[Task objective]: Please filter the entries for the word "requirements" and copy every line that has it.

[Recorded information]:
╔══

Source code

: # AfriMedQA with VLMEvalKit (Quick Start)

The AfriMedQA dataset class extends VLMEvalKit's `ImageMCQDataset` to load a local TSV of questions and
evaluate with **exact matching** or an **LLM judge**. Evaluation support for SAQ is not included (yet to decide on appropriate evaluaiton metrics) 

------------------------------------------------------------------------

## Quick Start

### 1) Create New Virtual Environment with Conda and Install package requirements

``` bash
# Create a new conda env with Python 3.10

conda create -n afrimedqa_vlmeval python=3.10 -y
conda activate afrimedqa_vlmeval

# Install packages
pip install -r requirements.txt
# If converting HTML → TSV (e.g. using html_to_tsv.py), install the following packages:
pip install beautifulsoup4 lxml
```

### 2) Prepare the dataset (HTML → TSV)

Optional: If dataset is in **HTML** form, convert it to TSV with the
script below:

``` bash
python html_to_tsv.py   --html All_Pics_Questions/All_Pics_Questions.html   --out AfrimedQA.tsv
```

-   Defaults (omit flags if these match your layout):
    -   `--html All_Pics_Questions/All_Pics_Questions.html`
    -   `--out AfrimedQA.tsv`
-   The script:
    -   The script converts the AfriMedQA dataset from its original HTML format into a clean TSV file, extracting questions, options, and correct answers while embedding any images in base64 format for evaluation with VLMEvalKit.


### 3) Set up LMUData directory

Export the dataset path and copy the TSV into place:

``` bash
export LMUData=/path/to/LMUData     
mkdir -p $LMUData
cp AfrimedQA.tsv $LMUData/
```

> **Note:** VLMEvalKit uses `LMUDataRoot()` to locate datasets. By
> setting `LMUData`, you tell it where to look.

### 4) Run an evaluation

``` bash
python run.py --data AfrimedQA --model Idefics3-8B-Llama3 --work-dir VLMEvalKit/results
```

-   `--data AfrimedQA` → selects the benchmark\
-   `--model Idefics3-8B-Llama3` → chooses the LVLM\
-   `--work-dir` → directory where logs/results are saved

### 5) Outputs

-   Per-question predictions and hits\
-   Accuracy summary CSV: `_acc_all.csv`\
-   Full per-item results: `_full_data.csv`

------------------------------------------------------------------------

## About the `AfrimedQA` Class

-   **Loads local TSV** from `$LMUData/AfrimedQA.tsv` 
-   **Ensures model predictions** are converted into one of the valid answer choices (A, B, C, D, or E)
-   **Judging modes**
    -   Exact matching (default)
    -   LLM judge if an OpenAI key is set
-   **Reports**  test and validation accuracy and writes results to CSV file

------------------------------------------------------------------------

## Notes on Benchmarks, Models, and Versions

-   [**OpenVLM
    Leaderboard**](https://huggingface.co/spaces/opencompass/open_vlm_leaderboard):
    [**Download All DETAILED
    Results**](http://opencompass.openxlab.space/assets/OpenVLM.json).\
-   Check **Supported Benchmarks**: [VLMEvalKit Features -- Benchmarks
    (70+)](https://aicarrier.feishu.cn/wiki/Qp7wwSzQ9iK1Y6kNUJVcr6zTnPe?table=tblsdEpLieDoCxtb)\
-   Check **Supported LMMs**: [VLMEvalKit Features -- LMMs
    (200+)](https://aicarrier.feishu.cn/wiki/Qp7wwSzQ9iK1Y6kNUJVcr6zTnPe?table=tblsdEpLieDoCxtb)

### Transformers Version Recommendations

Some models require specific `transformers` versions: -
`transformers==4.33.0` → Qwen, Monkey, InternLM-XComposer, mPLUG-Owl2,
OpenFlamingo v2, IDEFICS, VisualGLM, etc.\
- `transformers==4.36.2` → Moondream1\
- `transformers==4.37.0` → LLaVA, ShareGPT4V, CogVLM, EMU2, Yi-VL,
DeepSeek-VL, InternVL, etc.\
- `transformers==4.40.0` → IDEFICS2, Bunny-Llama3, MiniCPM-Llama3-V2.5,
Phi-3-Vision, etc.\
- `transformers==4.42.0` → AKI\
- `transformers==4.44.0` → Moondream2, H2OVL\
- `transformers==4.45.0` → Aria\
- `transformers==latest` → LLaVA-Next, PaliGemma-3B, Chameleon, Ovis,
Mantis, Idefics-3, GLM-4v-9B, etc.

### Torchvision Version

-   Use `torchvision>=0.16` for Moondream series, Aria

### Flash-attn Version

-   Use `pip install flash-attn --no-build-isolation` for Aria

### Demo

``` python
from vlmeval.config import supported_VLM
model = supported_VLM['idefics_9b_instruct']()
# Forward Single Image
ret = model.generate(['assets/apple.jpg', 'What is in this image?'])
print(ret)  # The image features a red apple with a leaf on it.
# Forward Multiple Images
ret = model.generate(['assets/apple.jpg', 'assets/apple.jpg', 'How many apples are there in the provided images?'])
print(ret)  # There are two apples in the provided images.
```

╚══

[Exercise solution]:
### 1) Create New Virtual Environment with Conda and Install package requirements
pip install -r requirements.txt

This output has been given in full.